Nationally, about a fifth of the oilseed rape area is down to hybrid varieties which pushes up the potential for yield still higher.
Predicting the final tonnage from the oilseed rape harvest is a notoriously difficult task – the crop has the capacity to take even the plant physiologists completely by surprise – but if rape does turn up trumps this harvest, then might it be a record crop? Perhaps.
Returns are also looking good. Unlike cereals, oilseed prices are holding up. And with wheat trailing at £70/t, it doesnt take a genius to spot that one tonne of rape is now roughly equivalent to two tonnes of wheat.
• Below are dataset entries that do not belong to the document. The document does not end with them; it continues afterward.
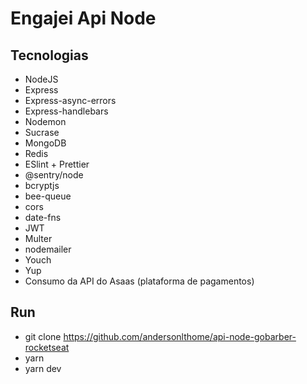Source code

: # Engajei Api Node

## Tecnologias

 - NodeJS
 - Express
 - Express-async-errors
 - Express-handlebars
 - Nodemon
 - Sucrase
 - MongoDB
 - Redis
 - ESlint + Prettier
 - @sentry/node
 - bcryptjs
 - bee-queue
 - cors
 - date-fns
 - JWT
 - Multer
 - nodemailer
 - Youch
 - Yup
 - Consumo da API do Asaas (plataforma de pagamentos)

## Run
 - git clone https://github.com/andersonlthome/api-node-gobarber-rocketseat
 - yarn
 - yarn dev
But rape is one heck of a lot cheaper to grow.
True, area aid has been nibbled away by penalty overshoot deductions and the strong green pound. But rape margins look as though they could be £50/ha (£20/acre) or so ahead of wheat this harvest.
Winter linseed may do even better. If the crop can be persuaded to deliver in a yield of 2.5t/ha (1t/acre), growers can expect returns of £80/ha (£32/acre) above that from first wheats, according to one breeder of winter linseed.
Thats the good news for now; in its current form, Agenda 2000 will pull the rug from winter linseed by eliminating the higher support payment. It will also eat into oilseed rape profitability.
But the Agenda 2000 proposals face much discussion before they are set in place. A lot could change in the meantime.